• [TASK]: If a line includes "omgeworpen", copy it out of the entries.

========================================================================

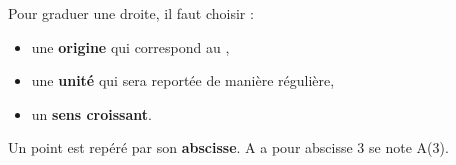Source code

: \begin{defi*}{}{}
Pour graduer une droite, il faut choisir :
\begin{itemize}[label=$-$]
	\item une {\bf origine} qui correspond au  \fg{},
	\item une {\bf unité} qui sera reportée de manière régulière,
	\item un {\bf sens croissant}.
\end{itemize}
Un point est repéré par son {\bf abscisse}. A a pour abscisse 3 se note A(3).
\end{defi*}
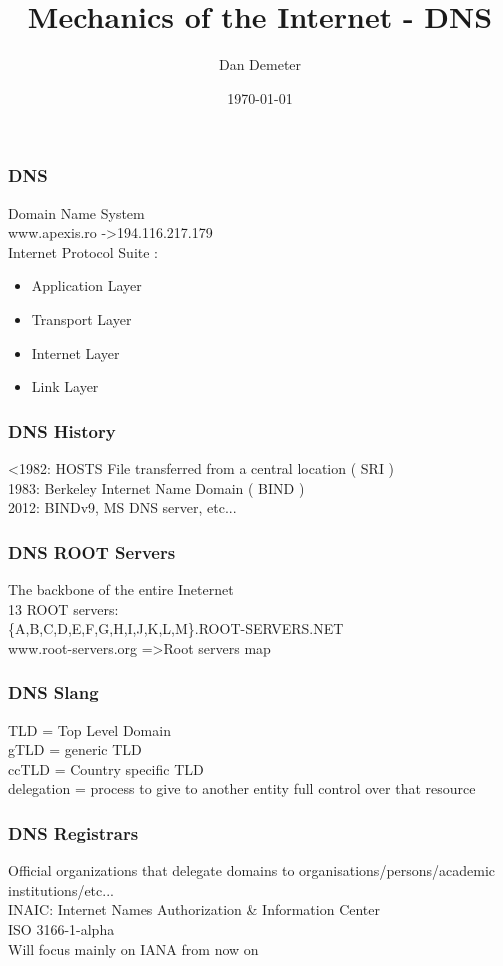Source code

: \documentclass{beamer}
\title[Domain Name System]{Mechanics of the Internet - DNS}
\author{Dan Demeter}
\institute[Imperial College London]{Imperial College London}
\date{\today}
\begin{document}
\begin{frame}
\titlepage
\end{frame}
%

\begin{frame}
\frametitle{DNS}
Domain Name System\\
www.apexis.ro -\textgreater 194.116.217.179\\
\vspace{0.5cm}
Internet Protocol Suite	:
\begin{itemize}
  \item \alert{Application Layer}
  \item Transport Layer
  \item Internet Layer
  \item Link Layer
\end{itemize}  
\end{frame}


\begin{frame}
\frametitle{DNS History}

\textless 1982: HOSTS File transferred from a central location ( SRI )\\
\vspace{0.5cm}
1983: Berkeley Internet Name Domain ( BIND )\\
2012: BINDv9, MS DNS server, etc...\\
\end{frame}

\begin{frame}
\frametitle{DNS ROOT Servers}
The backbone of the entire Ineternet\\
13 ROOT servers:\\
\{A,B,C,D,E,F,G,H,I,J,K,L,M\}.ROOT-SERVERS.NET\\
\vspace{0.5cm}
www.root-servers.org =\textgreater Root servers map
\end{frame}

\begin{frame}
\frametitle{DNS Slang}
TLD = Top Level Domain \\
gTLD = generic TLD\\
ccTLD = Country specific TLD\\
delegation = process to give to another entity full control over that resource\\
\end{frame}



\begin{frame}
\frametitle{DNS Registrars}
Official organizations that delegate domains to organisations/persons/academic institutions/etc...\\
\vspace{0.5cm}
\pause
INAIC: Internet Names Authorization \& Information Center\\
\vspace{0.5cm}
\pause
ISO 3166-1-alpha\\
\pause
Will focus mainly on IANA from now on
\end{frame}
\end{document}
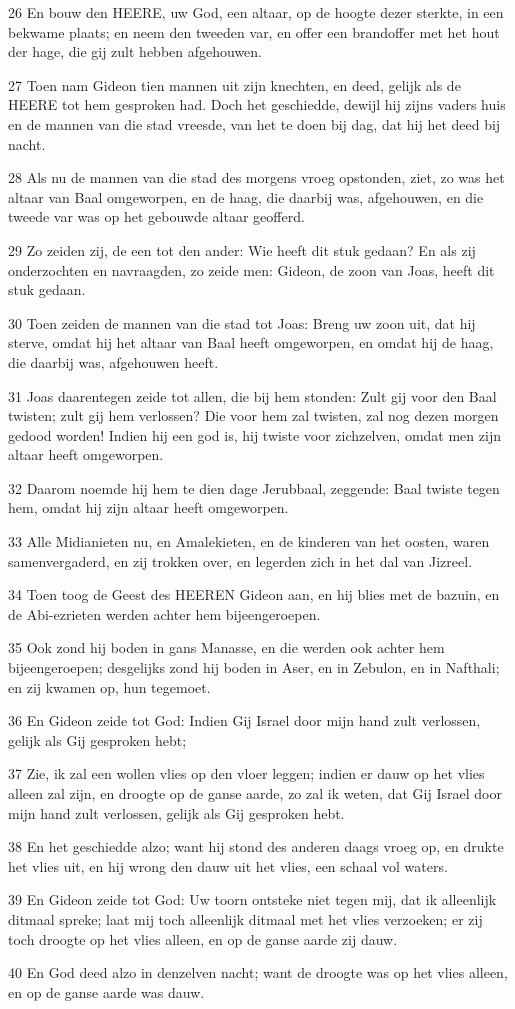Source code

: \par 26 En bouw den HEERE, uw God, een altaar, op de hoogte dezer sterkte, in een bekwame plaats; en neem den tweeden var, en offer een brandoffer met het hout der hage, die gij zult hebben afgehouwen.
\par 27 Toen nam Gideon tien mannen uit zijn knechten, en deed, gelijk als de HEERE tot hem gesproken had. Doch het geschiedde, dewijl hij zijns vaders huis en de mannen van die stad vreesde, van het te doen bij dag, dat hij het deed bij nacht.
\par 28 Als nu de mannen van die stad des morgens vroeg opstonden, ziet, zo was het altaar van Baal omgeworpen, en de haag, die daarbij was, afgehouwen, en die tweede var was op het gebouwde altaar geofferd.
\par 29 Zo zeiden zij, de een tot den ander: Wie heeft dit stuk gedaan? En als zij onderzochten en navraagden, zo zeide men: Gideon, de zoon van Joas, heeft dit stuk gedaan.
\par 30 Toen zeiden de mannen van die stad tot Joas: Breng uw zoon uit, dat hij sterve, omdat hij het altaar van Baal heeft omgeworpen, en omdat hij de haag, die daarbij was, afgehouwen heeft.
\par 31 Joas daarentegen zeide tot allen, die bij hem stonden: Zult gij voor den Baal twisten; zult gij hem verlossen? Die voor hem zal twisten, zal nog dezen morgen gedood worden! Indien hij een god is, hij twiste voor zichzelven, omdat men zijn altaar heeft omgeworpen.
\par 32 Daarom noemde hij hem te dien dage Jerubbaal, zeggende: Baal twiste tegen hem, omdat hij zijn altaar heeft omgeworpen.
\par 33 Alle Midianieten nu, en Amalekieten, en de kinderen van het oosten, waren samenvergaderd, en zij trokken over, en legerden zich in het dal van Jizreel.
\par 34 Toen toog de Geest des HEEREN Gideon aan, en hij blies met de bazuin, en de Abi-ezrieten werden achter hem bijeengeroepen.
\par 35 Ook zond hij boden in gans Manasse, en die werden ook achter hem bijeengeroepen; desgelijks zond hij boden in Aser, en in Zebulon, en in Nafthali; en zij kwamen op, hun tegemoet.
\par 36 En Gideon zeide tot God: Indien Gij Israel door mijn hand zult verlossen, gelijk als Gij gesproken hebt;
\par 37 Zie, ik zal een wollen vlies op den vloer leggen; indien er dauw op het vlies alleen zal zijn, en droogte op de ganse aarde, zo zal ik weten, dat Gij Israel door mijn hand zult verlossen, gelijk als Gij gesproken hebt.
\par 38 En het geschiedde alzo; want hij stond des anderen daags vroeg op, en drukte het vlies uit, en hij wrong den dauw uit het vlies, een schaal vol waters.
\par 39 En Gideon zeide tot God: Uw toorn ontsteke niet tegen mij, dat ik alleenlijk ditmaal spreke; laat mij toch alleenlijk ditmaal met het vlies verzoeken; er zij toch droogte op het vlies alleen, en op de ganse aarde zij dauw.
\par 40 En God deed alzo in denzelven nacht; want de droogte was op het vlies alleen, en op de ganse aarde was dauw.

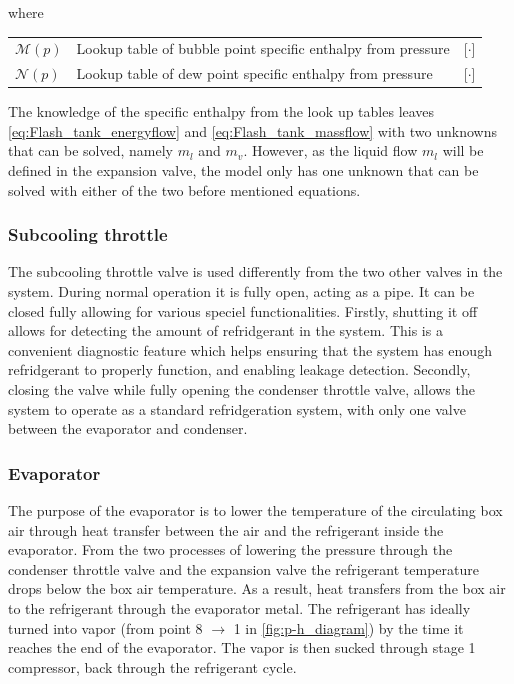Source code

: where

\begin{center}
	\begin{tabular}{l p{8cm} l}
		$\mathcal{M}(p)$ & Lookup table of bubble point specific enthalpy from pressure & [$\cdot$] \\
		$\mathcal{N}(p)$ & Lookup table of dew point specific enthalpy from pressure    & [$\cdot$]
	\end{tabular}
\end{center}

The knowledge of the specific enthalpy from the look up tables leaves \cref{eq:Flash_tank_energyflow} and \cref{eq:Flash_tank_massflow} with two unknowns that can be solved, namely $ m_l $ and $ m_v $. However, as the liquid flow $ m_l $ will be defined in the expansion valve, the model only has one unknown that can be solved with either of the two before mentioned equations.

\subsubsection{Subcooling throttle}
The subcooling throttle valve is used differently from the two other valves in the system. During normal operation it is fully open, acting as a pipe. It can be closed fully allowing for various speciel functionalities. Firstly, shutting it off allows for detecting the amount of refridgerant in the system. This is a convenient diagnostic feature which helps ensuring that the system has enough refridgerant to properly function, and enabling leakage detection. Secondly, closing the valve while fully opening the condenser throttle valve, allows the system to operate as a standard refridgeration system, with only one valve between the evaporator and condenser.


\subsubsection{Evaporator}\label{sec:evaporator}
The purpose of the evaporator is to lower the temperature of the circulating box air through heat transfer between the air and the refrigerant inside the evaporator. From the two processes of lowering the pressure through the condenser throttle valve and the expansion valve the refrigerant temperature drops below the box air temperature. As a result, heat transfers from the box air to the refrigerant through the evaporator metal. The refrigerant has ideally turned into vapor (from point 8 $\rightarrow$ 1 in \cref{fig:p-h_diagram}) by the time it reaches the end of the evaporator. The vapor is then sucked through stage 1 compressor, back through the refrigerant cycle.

========================================================================

• [SOLVED PROBLEM]:
\par 28 Als nu de mannen van die stad des morgens vroeg opstonden, ziet, zo was het altaar van Baal omgeworpen, en de haag, die daarbij was, afgehouwen, en die tweede var was op het gebouwde altaar geofferd.
\par 30 Toen zeiden de mannen van die stad tot Joas: Breng uw zoon uit, dat hij sterve, omdat hij het altaar van Baal heeft omgeworpen, en omdat hij de haag, die daarbij was, afgehouwen heeft.
\par 31 Joas daarentegen zeide tot allen, die bij hem stonden: Zult gij voor den Baal twisten; zult gij hem verlossen? Die voor hem zal twisten, zal nog dezen morgen gedood worden! Indien hij een god is, hij twiste voor zichzelven, omdat men zijn altaar heeft omgeworpen.
\par 32 Daarom noemde hij hem te dien dage Jerubbaal, zeggende: Baal twiste tegen hem, omdat hij zijn altaar heeft omgeworpen.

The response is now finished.